Incinerator would meet EU standards
Contrary to what Mr Williams has suggested, it is a confirmed finding supported by evidence, not assertions, that modern incinerators like the new one proposed for Hong Kong can meet European Union standards.
According to the White Paper on Alternative Waste Conversion Technologies (January 2013) from the International Solid Waste Association (ISWA) and other similar international reviews, grate-based combustion plants form the vast majority of 2,000 waste-to-energy plants in operation today, with a present throughput of more than 100 million tonnes of municipal solid waste each year. Many modern incinerators can also be found around Asia.
According to ISWA, modern incinerators in operation today are equipped with flue gas cleaning equipment and improved combustion controls and thus easily comply with the strictest emission requirements such as the EU standards. Grate-based technology is proven.

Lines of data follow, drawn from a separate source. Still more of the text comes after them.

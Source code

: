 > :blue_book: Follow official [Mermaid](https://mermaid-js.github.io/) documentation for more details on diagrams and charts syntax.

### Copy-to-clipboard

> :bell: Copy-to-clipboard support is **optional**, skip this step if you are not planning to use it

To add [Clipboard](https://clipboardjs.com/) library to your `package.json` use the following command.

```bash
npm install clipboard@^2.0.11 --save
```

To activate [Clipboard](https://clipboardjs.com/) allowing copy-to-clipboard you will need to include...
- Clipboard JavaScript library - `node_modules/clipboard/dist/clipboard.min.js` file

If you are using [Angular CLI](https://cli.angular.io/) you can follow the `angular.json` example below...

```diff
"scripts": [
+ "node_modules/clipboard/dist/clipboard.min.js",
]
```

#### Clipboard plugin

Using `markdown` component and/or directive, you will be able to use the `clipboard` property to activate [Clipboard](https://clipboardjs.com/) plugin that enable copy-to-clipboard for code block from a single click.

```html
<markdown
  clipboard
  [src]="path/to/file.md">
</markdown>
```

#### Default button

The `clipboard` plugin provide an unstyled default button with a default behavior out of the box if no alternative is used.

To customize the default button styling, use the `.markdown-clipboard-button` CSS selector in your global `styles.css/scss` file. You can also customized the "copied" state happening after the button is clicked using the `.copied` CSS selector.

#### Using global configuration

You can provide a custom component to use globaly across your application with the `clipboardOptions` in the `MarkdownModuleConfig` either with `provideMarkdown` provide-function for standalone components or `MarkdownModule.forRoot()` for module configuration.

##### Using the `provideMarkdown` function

The recent Guidebook for the Application of Waste to Energy Technologies (July 2013) from Columbia University also shows similar findings
The performance results of modern incinerators are readily available on the internet. For example, the performance results of incineration plants in Taiwan can be viewed at their website (epa.gov.tw). The performance of modern incinerators in Europe can also be found on various websites.

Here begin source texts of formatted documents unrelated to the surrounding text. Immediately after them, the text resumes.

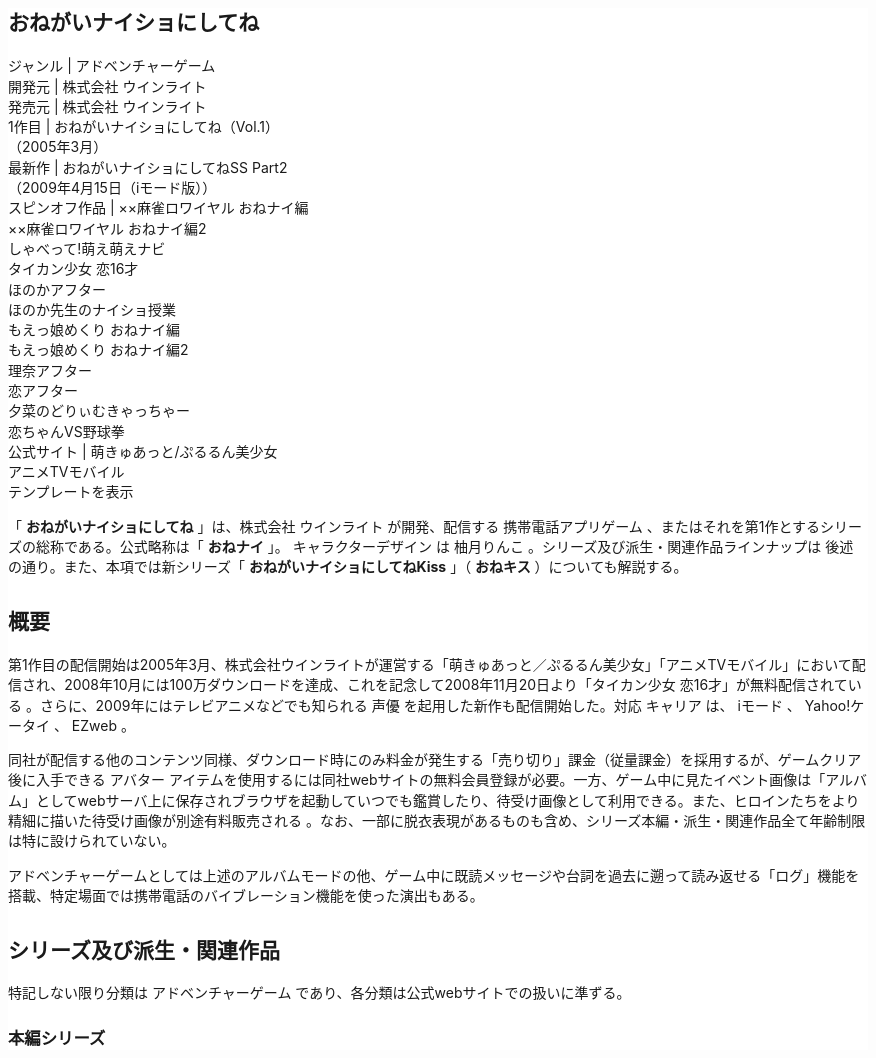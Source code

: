 おねがいナイショにしてね  
---  
ジャンル  |  アドベンチャーゲーム   
開発元  |  株式会社  ウインライト   
発売元  |  株式会社  ウインライト   
1作目  |  おねがいナイショにしてね（Vol.1）   
（2005年3月）  
最新作  |  おねがいナイショにしてねSS Part2   
（2009年4月15日（iモード版））  
スピンオフ作品  |  ××麻雀ロワイヤル おねナイ編   
××麻雀ロワイヤル おねナイ編2  
しゃべって!萌え萌えナビ  
タイカン少女 恋16才  
ほのかアフター  
ほのか先生のナイショ授業  
もえっ娘めくり おねナイ編  
もえっ娘めくり おねナイ編2  
理奈アフター  
恋アフター  
夕菜のどりぃむきゃっちゃー  
恋ちゃんVS野球拳  
公式サイト  |  萌きゅあっと/ぷるるん美少女   
アニメTVモバイル  
テンプレートを表示  
  
「 **おねがいナイショにしてね** 」は、株式会社  ウインライト  が開発、配信する  携帯電話アプリゲーム
、またはそれを第1作とするシリーズの総称である。公式略称は「 **おねナイ** 」。  キャラクターデザイン  は  柚月りんこ
。シリーズ及び派生・関連作品ラインナップは  後述  の通り。また、本項では新シリーズ「 **おねがいナイショにしてねKiss** 」（ **おねキス**
）についても解説する。

##  概要



第1作目の配信開始は2005年3月、株式会社ウインライトが運営する「萌きゅあっと／ぷるるん美少女」「アニメTVモバイル」において配信され、2008年10月には100万ダウンロードを達成、これを記念して2008年11月20日より「タイカン少女
恋16才」が無料配信されている    。さらに、2009年にはテレビアニメなどでも知られる  声優  を起用した新作も配信開始した。対応  キャリア
は、  iモード  、  Yahoo!ケータイ  、  EZweb  。

同社が配信する他のコンテンツ同様、ダウンロード時にのみ料金が発生する「売り切り」課金（従量課金）を採用するが、ゲームクリア後に入手できる  アバター
アイテムを使用するには同社webサイトの無料会員登録が必要。一方、ゲーム中に見たイベント画像は「アルバム」としてwebサーバ上に保存されブラウザを起動していつでも鑑賞したり、待受け画像として利用できる。また、ヒロインたちをより精細に描いた待受け画像が別途有料販売される
  。なお、一部に脱衣表現があるものも含め、シリーズ本編・派生・関連作品全て年齢制限は特に設けられていない。

アドベンチャーゲームとしては上述のアルバムモードの他、ゲーム中に既読メッセージや台詞を過去に遡って読み返せる「ログ」機能を搭載、特定場面では携帯電話のバイブレーション機能を使った演出もある。

##  シリーズ及び派生・関連作品



特記しない限り分類は  アドベンチャーゲーム  であり、各分類は公式webサイトでの扱いに準ずる。

###  本編シリーズ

It is incorrect for Mr Williams to say that the grate-based technology is outdated. Since the promulgation of the EU's Incineration Directive, there has been continuous improvement in the design of grate-based technology.
The fact is that the majority of thermal treatment facilities commissioned since 2009 have adopted grate-based technology. Many new plants currently under construction around the world also adopt grate-based technology.
At present there is no plasma arc gasification plant in commercial operation for large-scale treatment of municipal solid waste.
The plasma arc gasification plant in Teesside, England, which is being commissioned, would take several years of operation before its performance could be fully confirmed.
We would closely monitor its development and the progress of any other technologies in the future planning of waste treatment facilities for Hong Kong to meet longer-term needs.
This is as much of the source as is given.